Nunca gostei de nada arrumado demais. Cabelo muito arrumado no dia a dia, daqueles que nenhum fio sai do lugar, sempre me transmitiram alguma tristeza; penso que faltou tomar chuva, sol, vento... viver. 

Assim é também com a casa, que gosto bem arrumada, mas sem ares de loja ou revista de decoração. Preciso ver algumas coisas fora do lugar - um livro aberto, um quadro torto, uma poeirinha num canto, o pelo ou o pulo do gato - para sentir-me à vontade e aconchegada; preciso ver algo de pessoal, que muda de lugar ou forma como a pessoa. Casa, para ser lar, tem de ter um toque de uso, algum sinal de que ali se vive e se curte as coisas triviais, qualquer sinal de presença. 

Também não gosto de ver agenda (escrita ou pensada) com todos os deveres cumpridos. Assusta-me a falta de falha, de lacuna.  Como chegar ao dia seguinte sem o desafio de encaixar uma pendência ou, quem sabe, a ousadia de jogá-la para o alto sem culpa nem desculpa? Como planejar tantos dias previamente e gostar do dever de nada ficar devendo? 

Preciso de uma dose de desarranjo para encontrar harmonia entre o que sou e o que posso ser, entre o que já vivo e o que posso viver. Só vejo a possibilidade de criar - e preciso criar - quando posso ver bem vivos os cabelos, as paredes e os dias. 
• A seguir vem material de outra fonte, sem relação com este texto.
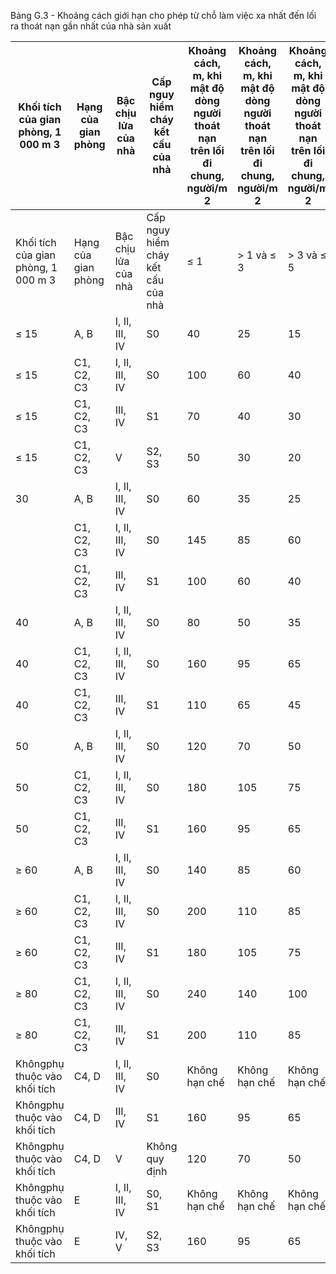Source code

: Bảng G.3 - Khoảng cách giới hạn cho phép từ chỗ làm việc xa nhất đến lối ra thoát nạn gần nhất của nhà sản xuất

| Khối tích của gian phòng, 1 000 m 3   | Hạng của gian phòng   | Bậc chịu lửa của nhà   | Cấp nguy hiểm cháy kết cấu của nhà   | Khoảng cách, m, khi mật độ dòng người thoát nạn trên lối đi chung, người/m 2   | Khoảng cách, m, khi mật độ dòng người thoát nạn trên lối đi chung, người/m 2   | Khoảng cách, m, khi mật độ dòng người thoát nạn trên lối đi chung, người/m 2   |
|---------------------------------------|-----------------------|------------------------|--------------------------------------|--------------------------------------------------------------------------------|--------------------------------------------------------------------------------|--------------------------------------------------------------------------------|
| Khối tích của gian phòng, 1 000 m 3   | Hạng của gian phòng   | Bậc chịu lửa của nhà   | Cấp nguy hiểm cháy kết cấu của nhà   | ≤ 1                                                                            | > 1 và ≤ 3                                                                     | > 3 và ≤ 5                                                                     |
| ≤ 15                                  | A, B                  | I, II, III, IV         | S0                                   | 40                                                                             | 25                                                                             | 15                                                                             |
| ≤ 15                                  | C1, C2, C3            | I, II, III, IV         | S0                                   | 100                                                                            | 60                                                                             | 40                                                                             |
| ≤ 15                                  | C1, C2, C3            | III, IV                | S1                                   | 70                                                                             | 40                                                                             | 30                                                                             |
| ≤ 15                                  | C1, C2, C3            | V                      | S2, S3                               | 50                                                                             | 30                                                                             | 20                                                                             |
| 30                                    | A, B                  | I, II, III, IV         | S0                                   | 60                                                                             | 35                                                                             | 25                                                                             |
|                              | C1, C2, C3   | I, II, III, IV   | S0             | 145           | 85            | 60            |
|                              | C1, C2, C3   | III, IV          | S1             | 100           | 60            | 40            |
| 40                           | A, B         | I, II, III, IV   | S0             | 80            | 50            | 35            |
| 40                           | C1, C2, C3   | I, II, III, IV   | S0             | 160           | 95            | 65            |
| 40                           | C1, C2, C3   | III, IV          | S1             | 110           | 65            | 45            |
| 50                           | A, B         | I, II, III, IV   | S0             | 120           | 70            | 50            |
| 50                           | C1, C2, C3   | I, II, III, IV   | S0             | 180           | 105           | 75            |
| 50                           | C1, C2, C3   | III, IV          | S1             | 160           | 95            | 65            |
| ≥ 60                         | A, B         | I, II, III, IV   | S0             | 140           | 85            | 60            |
| ≥ 60                         | C1, C2, C3   | I, II, III, IV   | S0             | 200           | 110           | 85            |
| ≥ 60                         | C1, C2, C3   | III, IV          | S1             | 180           | 105           | 75            |
| ≥ 80                         | C1, C2, C3   | I, II, III, IV   | S0             | 240           | 140           | 100           |
| ≥ 80                         | C1, C2, C3   | III, IV          | S1             | 200           | 110           | 85            |
| Khôngphụ thuộc vào khối tích | C4, D        | I, II, III, IV   | S0             | Không hạn chế | Không hạn chế | Không hạn chế |
| Khôngphụ thuộc vào khối tích | C4, D        | III, IV          | S1             | 160           | 95            | 65            |
| Khôngphụ thuộc vào khối tích | C4, D        | V                | Không quy định | 120           | 70            | 50            |
| Khôngphụ thuộc vào khối tích | E            | I, II, III, IV   | S0, S1         | Không hạn chế | Không hạn chế | Không hạn chế |
| Khôngphụ thuộc vào khối tích | E            | IV, V            | S2, S3         | 160           | 95            | 65            |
Não nasci formatada e nunca aceitei ser formatada. Sou dona das minhas edições e cuido para que os pitacos, mesmo os indiretos, não me engessem; quero estar sempre disposta a uma nova e melhorada versão de mim. 

Estar pronta e arrumada é estar finalizada; estar viva é aceitar que sempre é preciso algum acabamento.